What is Oral Conscious Sedation?

Oral conscious sedation refers to a light sedation method that is achieved by taking medications by mouth. This is in contrast to achieving different levels of sedation with injection, intravenously, or by inhalation of different medicines. In oral conscious sedation, people are conscious and can answer questions or respond to commands, but the drugs used make it unlikely that people will remember the period of time when they were sedated. Medications employed reduce anxiety related to having medical procedures, creating relaxation and comfort for the patient. Oral conscious sedation is frequently used by the dental profession, where it may be referred to as sleeping dentistry, but it can be used for other minor medical procedures as well.
Sleeping dentistry, which is growing in popularity as a method for working with those who are afraid of dental procedures, tends to utilize several different medicines to achieve oral conscious sedation. The night before a procedure, patients are usually given a benzodiazepine, which they take before bedtime. This doesn’t produce strong sedation, but can help with sleep and reduce anxiety. The next day and an hour or two before going to the dentist office, patients are instructed to take another medication. The most common ones used are triazolam (Halcion®) or midazolam (Versed®).
These medications cause significant sedation, although oral conscious sedation is not as strong as general anesthesia. Still, when people take these medications, they cannot drive and they need someone else to take them to the dental or medical office. Such medications may also be combined with other drugs, including additional benzodiazepines or tranquilizers to further reduce anxiety, or pain medications like fentanyl. These might be administered at home or at the medical office. Occasionally, especially in dentistry, inhalation sedation with nitrous oxide can be added to produce more comfort.

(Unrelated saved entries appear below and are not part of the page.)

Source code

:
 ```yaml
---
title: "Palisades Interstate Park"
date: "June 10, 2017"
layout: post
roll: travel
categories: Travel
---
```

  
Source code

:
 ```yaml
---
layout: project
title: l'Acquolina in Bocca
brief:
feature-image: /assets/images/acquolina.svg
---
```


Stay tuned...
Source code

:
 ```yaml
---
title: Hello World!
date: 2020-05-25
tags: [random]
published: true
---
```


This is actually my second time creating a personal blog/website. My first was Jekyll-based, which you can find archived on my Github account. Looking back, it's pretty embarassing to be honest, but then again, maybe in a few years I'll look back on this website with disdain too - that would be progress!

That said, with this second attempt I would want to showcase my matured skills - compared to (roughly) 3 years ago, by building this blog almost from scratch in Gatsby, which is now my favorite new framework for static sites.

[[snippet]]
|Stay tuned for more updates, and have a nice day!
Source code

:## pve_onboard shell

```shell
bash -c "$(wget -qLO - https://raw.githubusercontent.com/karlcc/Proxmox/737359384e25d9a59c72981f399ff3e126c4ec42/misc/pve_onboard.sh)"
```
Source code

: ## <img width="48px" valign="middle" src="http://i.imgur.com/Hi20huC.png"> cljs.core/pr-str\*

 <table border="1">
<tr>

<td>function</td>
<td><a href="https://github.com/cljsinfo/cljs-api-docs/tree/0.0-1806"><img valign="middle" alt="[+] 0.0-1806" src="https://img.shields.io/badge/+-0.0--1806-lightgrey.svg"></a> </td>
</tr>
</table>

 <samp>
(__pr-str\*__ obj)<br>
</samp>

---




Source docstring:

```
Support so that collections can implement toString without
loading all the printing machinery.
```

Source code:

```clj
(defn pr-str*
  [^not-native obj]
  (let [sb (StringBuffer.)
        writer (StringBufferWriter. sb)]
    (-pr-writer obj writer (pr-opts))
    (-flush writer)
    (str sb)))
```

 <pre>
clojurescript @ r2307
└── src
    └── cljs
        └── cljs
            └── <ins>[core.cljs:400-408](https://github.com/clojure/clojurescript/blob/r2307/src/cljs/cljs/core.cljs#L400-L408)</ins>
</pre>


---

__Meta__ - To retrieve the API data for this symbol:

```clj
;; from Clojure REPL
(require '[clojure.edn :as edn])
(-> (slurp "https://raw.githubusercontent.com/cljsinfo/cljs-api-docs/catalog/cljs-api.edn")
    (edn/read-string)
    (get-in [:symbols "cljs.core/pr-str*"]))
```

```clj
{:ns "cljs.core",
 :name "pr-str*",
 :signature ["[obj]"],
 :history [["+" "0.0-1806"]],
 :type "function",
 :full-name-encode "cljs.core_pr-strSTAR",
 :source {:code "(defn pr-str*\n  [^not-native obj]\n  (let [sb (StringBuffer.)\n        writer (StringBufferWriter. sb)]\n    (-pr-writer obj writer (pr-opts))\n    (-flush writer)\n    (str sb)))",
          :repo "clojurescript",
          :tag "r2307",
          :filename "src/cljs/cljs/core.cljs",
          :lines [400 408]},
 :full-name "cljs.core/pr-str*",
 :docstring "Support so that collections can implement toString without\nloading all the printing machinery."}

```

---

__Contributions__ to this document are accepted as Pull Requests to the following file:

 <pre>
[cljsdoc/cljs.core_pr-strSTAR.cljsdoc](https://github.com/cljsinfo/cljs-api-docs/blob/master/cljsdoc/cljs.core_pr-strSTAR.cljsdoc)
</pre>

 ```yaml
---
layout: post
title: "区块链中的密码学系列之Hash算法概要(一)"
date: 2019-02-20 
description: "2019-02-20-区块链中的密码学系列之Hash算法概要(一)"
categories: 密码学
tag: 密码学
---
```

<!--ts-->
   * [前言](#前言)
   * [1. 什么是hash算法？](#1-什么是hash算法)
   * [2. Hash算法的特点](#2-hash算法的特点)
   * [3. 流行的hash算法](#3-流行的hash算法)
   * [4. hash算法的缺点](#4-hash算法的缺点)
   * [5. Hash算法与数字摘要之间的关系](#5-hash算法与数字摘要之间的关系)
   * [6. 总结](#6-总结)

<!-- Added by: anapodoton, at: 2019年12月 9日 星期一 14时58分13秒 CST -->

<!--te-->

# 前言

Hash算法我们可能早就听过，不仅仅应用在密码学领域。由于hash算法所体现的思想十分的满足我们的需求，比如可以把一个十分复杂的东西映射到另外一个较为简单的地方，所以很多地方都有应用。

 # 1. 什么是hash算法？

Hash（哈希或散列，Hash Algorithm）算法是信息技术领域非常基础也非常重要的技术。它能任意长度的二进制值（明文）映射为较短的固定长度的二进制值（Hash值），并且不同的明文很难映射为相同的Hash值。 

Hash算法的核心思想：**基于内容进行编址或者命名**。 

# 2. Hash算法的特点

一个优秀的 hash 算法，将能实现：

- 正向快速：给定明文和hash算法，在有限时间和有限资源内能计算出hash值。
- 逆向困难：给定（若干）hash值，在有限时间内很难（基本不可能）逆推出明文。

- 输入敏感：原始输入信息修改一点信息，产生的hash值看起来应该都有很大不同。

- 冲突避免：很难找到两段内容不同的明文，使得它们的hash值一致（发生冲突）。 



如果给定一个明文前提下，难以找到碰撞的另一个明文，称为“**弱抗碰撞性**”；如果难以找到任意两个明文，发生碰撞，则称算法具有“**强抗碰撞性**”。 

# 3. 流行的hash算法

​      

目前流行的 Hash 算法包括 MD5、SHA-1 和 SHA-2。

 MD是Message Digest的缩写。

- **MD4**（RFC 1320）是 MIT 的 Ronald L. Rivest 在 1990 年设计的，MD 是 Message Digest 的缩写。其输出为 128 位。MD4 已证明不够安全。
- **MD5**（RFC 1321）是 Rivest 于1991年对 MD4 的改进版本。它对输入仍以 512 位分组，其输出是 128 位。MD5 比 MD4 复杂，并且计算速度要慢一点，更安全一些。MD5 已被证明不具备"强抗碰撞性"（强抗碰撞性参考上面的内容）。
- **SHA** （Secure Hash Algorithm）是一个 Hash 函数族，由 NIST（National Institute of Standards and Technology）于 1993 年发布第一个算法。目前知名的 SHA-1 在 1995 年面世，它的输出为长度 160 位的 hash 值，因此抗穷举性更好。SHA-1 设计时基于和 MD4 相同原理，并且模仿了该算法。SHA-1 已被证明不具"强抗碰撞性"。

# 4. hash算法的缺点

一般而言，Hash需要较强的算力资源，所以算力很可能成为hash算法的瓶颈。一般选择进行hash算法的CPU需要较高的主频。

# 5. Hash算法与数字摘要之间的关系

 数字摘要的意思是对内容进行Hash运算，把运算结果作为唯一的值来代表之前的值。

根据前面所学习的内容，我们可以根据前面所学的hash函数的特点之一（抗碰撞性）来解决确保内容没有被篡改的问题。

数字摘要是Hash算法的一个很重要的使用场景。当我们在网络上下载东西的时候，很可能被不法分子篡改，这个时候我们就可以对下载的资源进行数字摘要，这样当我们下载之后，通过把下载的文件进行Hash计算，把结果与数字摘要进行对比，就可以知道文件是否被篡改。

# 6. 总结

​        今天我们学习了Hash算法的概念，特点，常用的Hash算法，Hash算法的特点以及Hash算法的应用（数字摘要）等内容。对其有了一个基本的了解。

A benefit of these medications is that they create an amnesic effect. People are unlikely to remember much about the time period in which they were sedated. As they gradually recover full consciousness, it may seem like very little time has passed. The level of sedation achieved is generally enough to significantly reduce anxiety, so that even the most fearful patients are able to undergo extensive dental procedures without feeling deep worry or concern.
There are, nevertheless, concerns about the growing use of oral conscious sedation in the dentistry field. Critics express apprehension about the lack of appreciation some dentists may show for the different ways in which people can respond to the common sedatives used. Sometimes people must repeat doses of sedating medications, and not all dentists or other medical practitioners may be prepared for emergency situations where sedation becomes too strong. Those interested in seeking this type of sedation should verify that dentists or doctors have equipment on hand, such as respirators and intubation materials, so that they can treat compromised breathing if the level of sedation becomes too strong.